**Available records:**
* * *

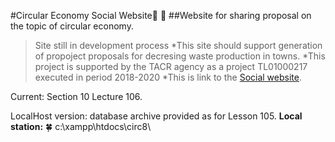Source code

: #Circular Economy Social Website:leaves:  :sunflower:
##Website for sharing proposal on the topic of circular economy.

> Site still in development process
*This site should support generation of propoject proposals for decresing waste production in towns.
*This project is supported by the TACR agency as a project TL01000217 executed in period 2018-2020
*This is link to the [Social website](http://simonburyan.cz/circ8/register.php).

Current: Section 10 Lecture 106.

LocalHost version: database archive provided as for Lesson 105.
**Local station:** :four_leaf_clover:
c:\xampp\htdocs\circ8\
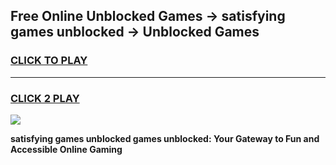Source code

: 
## Free Online Unblocked Games → satisfying games unblocked → Unblocked Games
<h3>
<a href="https://premium.freeplayer.one?title=satisfying_games_unblocked&ref=21F">CLICK TO PLAY</a></h3>
<hr>

<h3>
<a href="https://premium.freeplayer.one?title=satisfying_games_unblocked&ref=21F">CLICK 2 PLAY</a>
  
</h3>

<a href="https://premium.freeplayer.one?title=satisfying_games_unblocked&ref=21F/"><img src="https://clearcache.store/games.png"></a>


**satisfying games unblocked games unblocked: Your Gateway to Fun and Accessible Online Gaming**
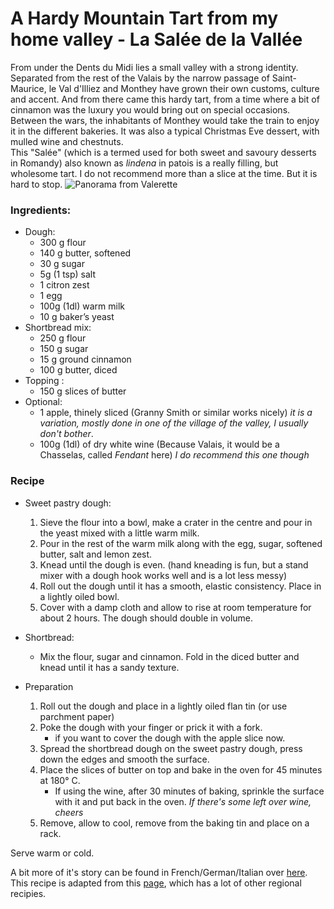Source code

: # A Hardy Mountain Tart from my home valley - La Salée de la Vallée

From under the Dents du Midi lies a small valley with a strong identity. Separated from the rest of the Valais by the narrow passage of Saint-Maurice, le Val d'Illiez and Monthey have grown their own customs, culture and accent. And from there came this hardy tart, from a time where a bit of cinnamon was the luxury you would bring out on special occasions. Between the wars, the inhabitants of Monthey would take the train to enjoy it in the different bakeries. It was also a typical Christmas Eve dessert, with mulled wine and chestnuts.  
This "Salée" (which is a termed used for both sweet and savoury desserts in Romandy) also known as *lindena* in patois is a really filling, but wholesome tart. I do not recommend more than a slice at the time. But it is hard to stop. 
![Panorama from Valerette](../images/ValerettePano.JPG)

### Ingredients: 
- Dough:
	- 300 g flour
    - 140 g butter, softened
    - 30 g sugar
    - 5g (1 tsp) salt 
    - 1 citron zest
    - 1 egg
    - 100g (1dl) warm milk 
    - 10 g baker’s yeast
- Shortbread mix:
    - 250 g flour
    - 150 g sugar
    - 15 g ground cinnamon
    - 100 g butter, diced
- Topping :
    - 150 g slices of butter
- Optional: 
    - 1 apple, thinely sliced (Granny Smith or similar works nicely) *it is a variation, mostly done in one of the village of the valley, I usually don't bother*.
    - 100g (1dl) of dry white wine (Because Valais, it would be a Chasselas, called *Fendant* here) *I do recommend this one though*

### Recipe
- Sweet pastry dough:
    1. Sieve the flour into a bowl, make a crater in the centre and pour in the yeast mixed with a little warm milk.
    1. Pour in the rest of the warm milk along with the egg, sugar, softened butter, salt and lemon zest.
    1. Knead until the dough is even. (hand kneading is fun, but a stand mixer with a dough hook works well and is a lot less messy)
    1. Roll out the dough until it has a smooth, elastic consistency. Place in a lightly oiled bowl.
    1. Cover with a damp cloth and allow to rise at room temperature for about 2 hours. The dough should double in volume.

- Shortbread:
    - Mix the flour, sugar and cinnamon. Fold in the diced butter and knead until it has a sandy texture.
- Preparation

    1. Roll out the dough and place in a lightly oiled flan tin (or use parchment paper)
    1. Poke the dough with your finger or prick it with a fork.
        - if you want to cover the dough with the apple slice now.
    1. Spread the shortbread dough on the sweet pastry dough, press down the edges and smooth the surface.
    1. Place the slices of butter on top and bake in the oven for 45 minutes at 180° C.
        - If using the wine, after 30 minutes of baking, sprinkle the surface with it and put back in the oven. *If there's some left over wine, cheers*
    1. Remove, allow to cool, remove from the baking tin and place on a rack.

Serve warm or cold.

A bit more of it's story can be found in French/German/Italian over [here](https://www.patrimoineculinaire.ch/Produit/Salee-du-Val-dIlliez/89). This recipe is adapted from this [page](https://www.valais.ch/en/information/landingpage/recipes/salee-de-la-vallee), which has a lot of other regional recipies.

* * *

**Try it:**
Give again, please, precisely the lines that begin the records and run through the line with "in development process" in it, keeping both end lines and dropping any pictures.

**Solution to the problem:**
Source code

: #Circular Economy Social Website:leaves:  :sunflower:
##Website for sharing proposal on the topic of circular economy.

> Site still in development process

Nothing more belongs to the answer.